● Task: Here, the job is to give back every entry below unchanged, omitting pictures.

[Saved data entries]
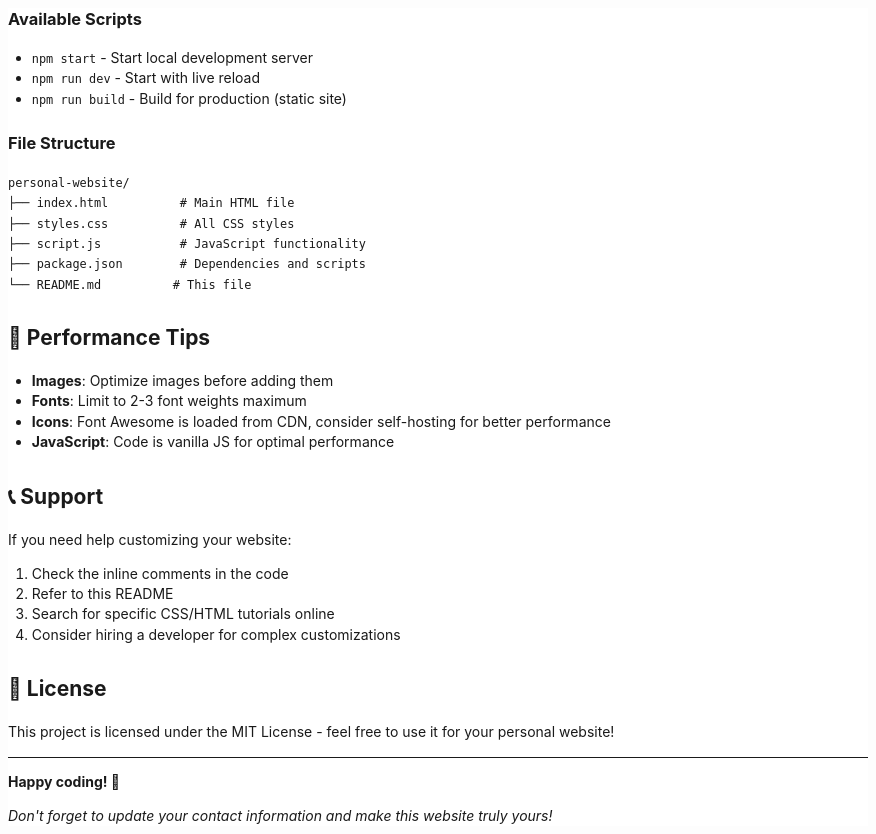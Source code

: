 ### Available Scripts

- `npm start` - Start local development server
- `npm run dev` - Start with live reload
- `npm run build` - Build for production (static site)

### File Structure

```
personal-website/
├── index.html          # Main HTML file
├── styles.css          # All CSS styles
├── script.js           # JavaScript functionality
├── package.json        # Dependencies and scripts
└── README.md          # This file
```

## 🎯 Performance Tips

- **Images**: Optimize images before adding them
- **Fonts**: Limit to 2-3 font weights maximum
- **Icons**: Font Awesome is loaded from CDN, consider self-hosting for better performance
- **JavaScript**: Code is vanilla JS for optimal performance

## 📞 Support

If you need help customizing your website:
1. Check the inline comments in the code
2. Refer to this README
3. Search for specific CSS/HTML tutorials online
4. Consider hiring a developer for complex customizations

## 📄 License

This project is licensed under the MIT License - feel free to use it for your personal website!

---

**Happy coding! 🚀**

*Don't forget to update your contact information and make this website truly yours!*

● Response:
Source code

: ### Available Scripts

- `npm start` - Start local development server
- `npm run dev` - Start with live reload
- `npm run build` - Build for production (static site)

### File Structure

```
personal-website/
├── index.html          # Main HTML file
├── styles.css          # All CSS styles
├── script.js           # JavaScript functionality
├── package.json        # Dependencies and scripts
└── README.md          # This file
```

## 🎯 Performance Tips

- **Images**: Optimize images before adding them
- **Fonts**: Limit to 2-3 font weights maximum
- **Icons**: Font Awesome is loaded from CDN, consider self-hosting for better performance
- **JavaScript**: Code is vanilla JS for optimal performance

## 📞 Support

If you need help customizing your website:
1. Check the inline comments in the code
2. Refer to this README
3. Search for specific CSS/HTML tutorials online
4. Consider hiring a developer for complex customizations

## 📄 License

This project is licensed under the MIT License - feel free to use it for your personal website!

---

**Happy coding! 🚀**

*Don't forget to update your contact information and make this website truly yours!*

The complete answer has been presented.